Key Experimental Results¶
Main Results (Qwen2.5-VL-7B-Instruct)¶
| Method | ReasonMap Weighted Acc. (S/L) | ReasonMap-Plus Weighted Acc. |
|---|---|---|
| Base Model | 13.28% / 7.12% | 44.21% |
| +RL (GRPO) | 26.22% / 26.04% | 44.64% |
| +RL (REINFORCE++) | 27.17% / 27.60% | — |
| +RewardMap (Full) | Best | Best |
Ablation Study¶
| Configuration | Key Metric | Note |
|---|---|---|
| Format + Correctness reward only | Baseline performance | Difficult to learn under sparse rewards |
| + Detail reward | Significant improvement | Partial credit alleviates sparsity |
| + Difficulty weight | Further improvement | Hard examples contribute more learning signal |
| + Multi-stage curriculum | Best performance | Cold-start strategy is effective |
Key Findings¶
- Models trained with RewardMap achieve an average improvement of 3.47% across 6 external benchmarks, demonstrating strong generalization.
- RL cold-start outperforms SFT cold-start, avoiding the overfitting and cognitive rigidity induced by SFT.
- Among reference models, GPT-5 achieves 59.98%/62.50% on ReasonMap, reflecting the extreme difficulty of this task.

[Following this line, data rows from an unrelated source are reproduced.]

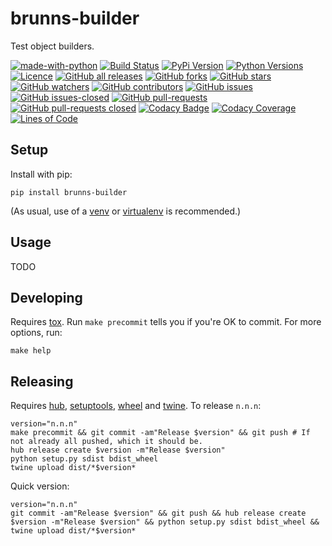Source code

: # brunns-builder

Test object builders.

[![made-with-python](https://img.shields.io/badge/Made%20with-Python-1f425f.svg)](https://www.python.org/)
[![Build Status](https://travis-ci.org/brunns/brunns-builder.svg?branch=master&logo=travis)](https://travis-ci.org/brunns/brunns-builder)
[![PyPi Version](https://img.shields.io/pypi/v/brunns-builder.svg?logo=pypi)](https://pypi.org/project/brunns-builder/#history)
[![Python Versions](https://img.shields.io/pypi/pyversions/brunns-builder.svg?logo=python)](https://pypi.org/project/brunns-builder/)
[![Licence](https://img.shields.io/github/license/brunns/brunns-builder.svg)](https://github.com/brunns/brunns-builder/blob/master/LICENSE)
[![GitHub all releases](https://img.shields.io/github/downloads/brunns/brunns-builder/total.svg?logo=github)](https://github.com/brunns/brunns-builder/releases/)
[![GitHub forks](https://img.shields.io/github/forks/brunns/brunns-builder.svg?label=Fork&logo=github)](https://github.com/brunns/brunns-builder/network/members)
[![GitHub stars](https://img.shields.io/github/stars/brunns/brunns-builder.svg?label=Star&logo=github)](https://github.com/brunns/brunns-builder/stargazers/)
[![GitHub watchers](https://img.shields.io/github/watchers/brunns/brunns-builder.svg?label=Watch&logo=github)](https://github.com/brunns/brunns-builder/watchers/)
[![GitHub contributors](https://img.shields.io/github/contributors/brunns/brunns-builder.svg?logo=github)](https://github.com/brunns/brunns-builder/graphs/contributors/)
[![GitHub issues](https://img.shields.io/github/issues/brunns/brunns-builder.svg?logo=github)](https://github.com/brunns/brunns-builder/issues/)
[![GitHub issues-closed](https://img.shields.io/github/issues-closed/brunns/brunns-builder.svg?logo=github)](https://github.com/brunns/brunns-builder/issues?q=is%3Aissue+is%3Aclosed)
[![GitHub pull-requests](https://img.shields.io/github/issues-pr/brunns/brunns-builder.svg?logo=github)](https://github.com/brunns/brunns-builder/pulls)
[![GitHub pull-requests closed](https://img.shields.io/github/issues-pr-closed/brunns/brunns-builder.svg?logo=github)](https://github.com/brunns/brunns-builder/pulls?utf8=%E2%9C%93&q=is%3Apr+is%3Aclosed)
[![Codacy Badge](https://api.codacy.com/project/badge/Grade/6f43e871d3514176bebc650849ac7d4a)](https://www.codacy.com/app/brunns/brunns-builder)
[![Codacy Coverage](https://api.codacy.com/project/badge/coverage/6f43e871d3514176bebc650849ac7d4a)](https://www.codacy.com/app/brunns/brunns-builder)
[![Lines of Code](https://tokei.rs/b1/github/brunns/brunns-builder)](https://github.com/brunns/brunns-builder)

## Setup

Install with pip:

    pip install brunns-builder

(As usual, use of a [venv](https://docs.python.org/3/library/venv.html) or [virtualenv](https://virtualenv.pypa.io) is recommended.)

## Usage

TODO

## Developing

Requires [tox](https://tox.readthedocs.io). Run `make precommit` tells you if you're OK to commit. For more options, run:

    make help

## Releasing

Requires [hub](https://hub.github.com/), [setuptools](https://setuptools.readthedocs.io), [wheel](https://pypi.org/project/wheel/) and [twine](https://twine.readthedocs.io). To release `n.n.n`:

    version="n.n.n"
    make precommit && git commit -am"Release $version" && git push # If not already all pushed, which it should be.
    hub release create $version -m"Release $version"
    python setup.py sdist bdist_wheel
    twine upload dist/*$version*
    
Quick version:

    version="n.n.n"
    git commit -am"Release $version" && git push && hub release create $version -m"Release $version" && python setup.py sdist bdist_wheel && twine upload dist/*$version*
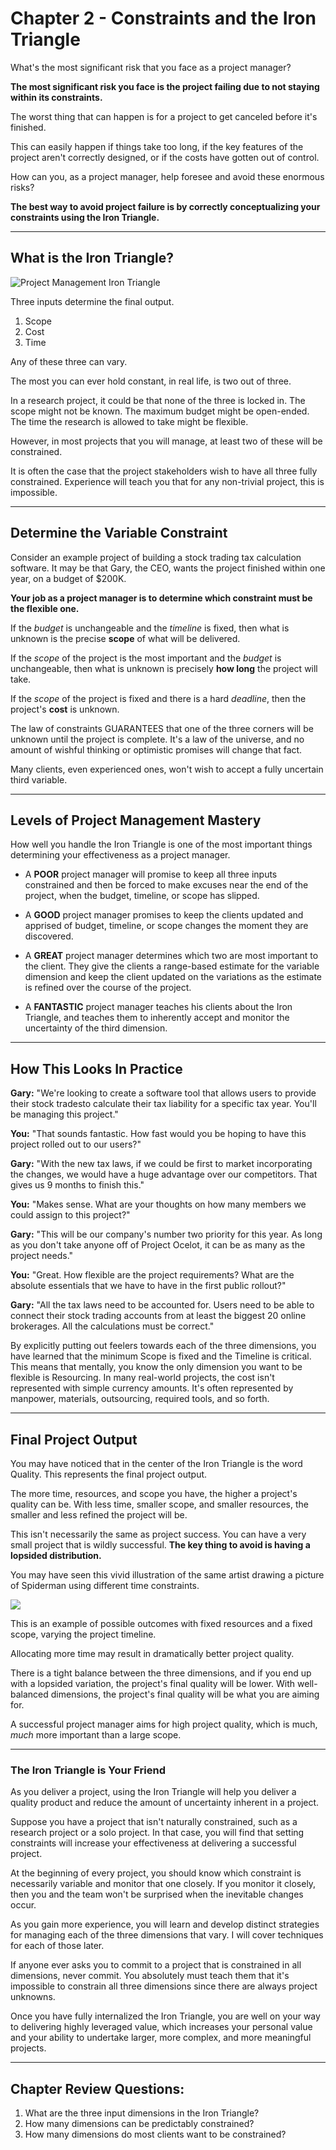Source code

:# Chapter 2 - Constraints and the Iron Triangle

What's the most significant risk that you face as a project manager?

**The most significant risk you face is the project failing due to not staying within its constraints.**

The worst thing that can happen is for a project to get canceled before it's finished.

This can easily happen if things take too long, if the key features of the project aren't correctly designed, or if the costs have gotten out of control.

How can you, as a project manager, help foresee and avoid these enormous risks?

**The best way to avoid project failure is by correctly conceptualizing your constraints using the Iron Triangle.**

---

## What is the Iron Triangle?


<img src="./project-management-triangle.png" alt="Project Management Iron Triangle" style="max-width: 70%; margin-left: auto; margin-right: auto;">

Three inputs determine the final output.

1. Scope
2. Cost
3. Time

Any of these three can vary.

The most you can ever hold constant, in real life, is two out of three.

In a research project, it could be that none of the three is locked in. The scope might not be known. The maximum budget might be open-ended. The time the research is allowed to take might be flexible.

However, in most projects that you will manage, at least two of these will be constrained.

It is often the case that the project stakeholders wish to have all three fully constrained. Experience will teach you that for any non-trivial project, this is impossible.

----

## Determine the Variable Constraint

Consider an example project of building a stock trading tax calculation software. It may be that Gary, the CEO, wants the project finished within one year, on a budget of $200K.

**Your job as a project manager is to determine which constraint must be the flexible one.**

If the *budget* is unchangeable and the *timeline* is fixed, then what is unknown is the precise **scope** of what will be delivered.

If the *scope* of the project is the most important and the *budget* is unchangeable, then what is unknown is precisely **how long** the project will take.

If the *scope* of the project is fixed and there is a hard *deadline*, then the project's **cost** is unknown.

The law of constraints GUARANTEES that one of the three corners will be unknown until the project is complete. It's a law of the universe, and no amount of wishful thinking or optimistic promises will change that fact.

Many clients, even experienced ones, won't wish to accept a fully uncertain third variable.

----

## Levels of Project Management Mastery

How well you handle the Iron Triangle is one of the most important things determining your effectiveness as a project manager.

- A **POOR** project manager will promise to keep all three inputs constrained and then be forced to make excuses near the end of the project, when the budget, timeline, or scope has slipped.

- A **GOOD** project manager promises to keep the clients updated and apprised of budget, timeline, or scope changes the moment they are discovered.

- A **GREAT** project manager determines which two are most important to the client. They give the clients a range-based estimate for the variable dimension and keep the client updated on the variations as the estimate is refined over the course of the project.

- A **FANTASTIC** project manager teaches his clients about the Iron Triangle, and teaches them to inherently accept and monitor the uncertainty of the third dimension.

----

## How This Looks In Practice

**Gary:** "We're looking to create a software tool that allows users to provide their stock tradesto calculate their tax liability for a specific tax year. You'll be managing this project."

**You:** "That sounds fantastic. How fast would you be hoping to have this project rolled out to our users?"

**Gary:** "With the new tax laws, if we could be first to market incorporating the changes, we would have a huge advantage over our competitors. That gives us 9 months to finish this."

**You:** "Makes sense. What are your thoughts on how many members we could assign to this project?"

**Gary:** "This will be our company's number two priority for this year. As long as you don't take anyone off of Project Ocelot, it can be as many as the project needs."

**You:** "Great. How flexible are the project requirements? What are the absolute essentials that we have to have in the first public rollout?"

**Gary:** "All the tax laws need to be accounted for. Users need to be able to connect their stock trading accounts from at least the biggest 20 online brokerages. All the calculations must be correct."

By explicitly putting out feelers towards each of the three dimensions, you have learned that the minimum Scope is fixed and the Timeline is critical. This means that mentally, you know the only dimension you want to be flexible is Resourcing. In many real-world projects, the cost isn't represented with simple currency amounts. It's often represented by manpower, materials, outsourcing, required tools, and so forth.

----

## Final Project Output

You may have noticed that in the center of the Iron Triangle is the word Quality. This represents the final project output.

The more time, resources, and scope you have, the higher a project's quality can be. With less time, smaller scope, and smaller resources, the smaller and less refined the project will be.

This isn't necessarily the same as project success. You can have a very small project that is wildly successful. **The key thing to avoid is having a lopsided distribution.**

You may have seen this vivid illustration of the same artist drawing a picture of Spiderman using different time constraints.

<img src="./project-management-varied-time-spiderman-drawing.png" style="max-width: 70%; margin-left: auto; margin-right: auto;">

This is an example of possible outcomes with fixed resources and a fixed scope, varying the project timeline.

Allocating more time may result in dramatically better project quality.

There is a tight balance between the three dimensions, and if you end up with a lopsided variation, the project's final quality will be lower. With well-balanced dimensions, the project's final quality will be what you are aiming for.

A successful project manager aims for high project quality, which is much, *much* more important than a large scope.

----

### The Iron Triangle is Your Friend

As you deliver a project, using the Iron Triangle will help you deliver a quality product and reduce the amount of uncertainty inherent in a project.

Suppose you have a project that isn't naturally constrained, such as a research project or a solo project. In that case, you will find that setting constraints will increase your effectiveness at delivering a successful project.

At the beginning of every project, you should know which constraint is necessarily variable and monitor that one closely. If you monitor it closely, then you and the team won't be surprised when the inevitable changes occur.

As you gain more experience, you will learn and develop distinct strategies for managing each of the three dimensions that vary. I will cover techniques for each of those later.

If anyone ever asks you to commit to a project that is constrained in all dimensions, never commit. You absolutely must teach them that it's impossible to constrain all three dimensions since there are always project unknowns.

Once you have fully internalized the Iron Triangle, you are well on your way to delivering highly leveraged value, which increases your personal value and your ability to undertake larger, more complex, and more meaningful projects.

----

## Chapter Review Questions:
1. What are the three input dimensions in the Iron Triangle?
2. How many dimensions can be predictably constrained?
3. How many dimensions do most clients want to be constrained?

- Seed1.5-VL and GPT-4o achieve 73.58% and 64.42% on ReasonMap-Plus, respectively.
Highlights & Insights¶
- Valuable problem formulation: Metro route planning serves as a natural testbed for MLLM visual reasoning, combining practical utility with scientific significance.
- Using RL instead of SFT for cold-start is an insightful design choice that avoids the mismatch between reward signals and the loss function.
- Detail reward design is elegant: The structured nature of planning tasks (start station, end station, transfer stations, etc.) allows independent verification of sub-components, enabling principled reward decomposition.
Limitations & Future Work¶
- The detail reward design relies on task-specific structural information; adapting it to other visual reasoning tasks requires redesign.
- Hyperparameters for difficulty weighting (\(\gamma_e, \gamma_m, \gamma_h, \beta_0, \beta_1\)) must be specified in advance.
- Experiments are currently conducted only on the Qwen2.5-VL model family; generalization to other architectures remains unexplored.
Related Work & Insights¶
- ReasonMap (Feng et al., 2025b) serves as the benchmark and data foundation for this work.
- GRPO (Shao et al., 2024) provides the RL optimization framework.
- Curriculum RL (Parashar et al., 2025) inspires the multi-stage design via its easy-to-hard strategy.
- Insight: For complex reasoning tasks, reward engineering may be more critical than algorithmic innovation.
Rating¶
- Novelty: ⭐⭐⭐⭐ The idea of using multi-stage RL cold-start in place of SFT is novel, though individual components are relatively standard.
- Experimental Thoroughness: ⭐⭐⭐⭐ Multi-benchmark evaluation including external generalization, with ablation studies.
- Writing Quality: ⭐⭐⭐⭐ Problem motivation is clear and framework diagrams are well-presented.
- Value: ⭐⭐⭐⭐ Provides a practical solution for RL training of MLLMs in visual reasoning.